Records for the task:
======
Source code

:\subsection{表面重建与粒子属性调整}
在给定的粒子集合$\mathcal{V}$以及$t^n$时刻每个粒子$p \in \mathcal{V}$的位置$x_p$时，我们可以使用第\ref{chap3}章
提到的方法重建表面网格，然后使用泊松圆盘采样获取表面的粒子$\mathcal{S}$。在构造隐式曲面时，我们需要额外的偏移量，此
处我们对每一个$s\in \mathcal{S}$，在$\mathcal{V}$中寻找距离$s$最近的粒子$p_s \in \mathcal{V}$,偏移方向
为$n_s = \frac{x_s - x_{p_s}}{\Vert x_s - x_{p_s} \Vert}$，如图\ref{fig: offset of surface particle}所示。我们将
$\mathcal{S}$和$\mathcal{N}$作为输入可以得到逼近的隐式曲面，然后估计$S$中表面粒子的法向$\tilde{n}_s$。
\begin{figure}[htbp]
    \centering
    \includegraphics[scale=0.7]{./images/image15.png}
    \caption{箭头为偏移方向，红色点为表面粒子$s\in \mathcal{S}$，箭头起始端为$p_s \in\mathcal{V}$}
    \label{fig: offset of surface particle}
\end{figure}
======
Task directions: Write out precisely the lines from the one holding "提到的方法重建表面网格，然后" through the end of the material, including both of those ends.

Reply to the exercise:
提到的方法重建表面网格，然后使用泊松圆盘采样获取表面的粒子$\mathcal{S}$。在构造隐式曲面时，我们需要额外的偏移量，此
处我们对每一个$s\in \mathcal{S}$，在$\mathcal{V}$中寻找距离$s$最近的粒子$p_s \in \mathcal{V}$,偏移方向
为$n_s = \frac{x_s - x_{p_s}}{\Vert x_s - x_{p_s} \Vert}$，如图\ref{fig: offset of surface particle}所示。我们将
$\mathcal{S}$和$\mathcal{N}$作为输入可以得到逼近的隐式曲面，然后估计$S$中表面粒子的法向$\tilde{n}_s$。
\begin{figure}[htbp]
    \centering
    \includegraphics[scale=0.7]{./images/image15.png}
    \caption{箭头为偏移方向，红色点为表面粒子$s\in \mathcal{S}$，箭头起始端为$p_s \in\mathcal{V}$}
    \label{fig: offset of surface particle}
\end{figure}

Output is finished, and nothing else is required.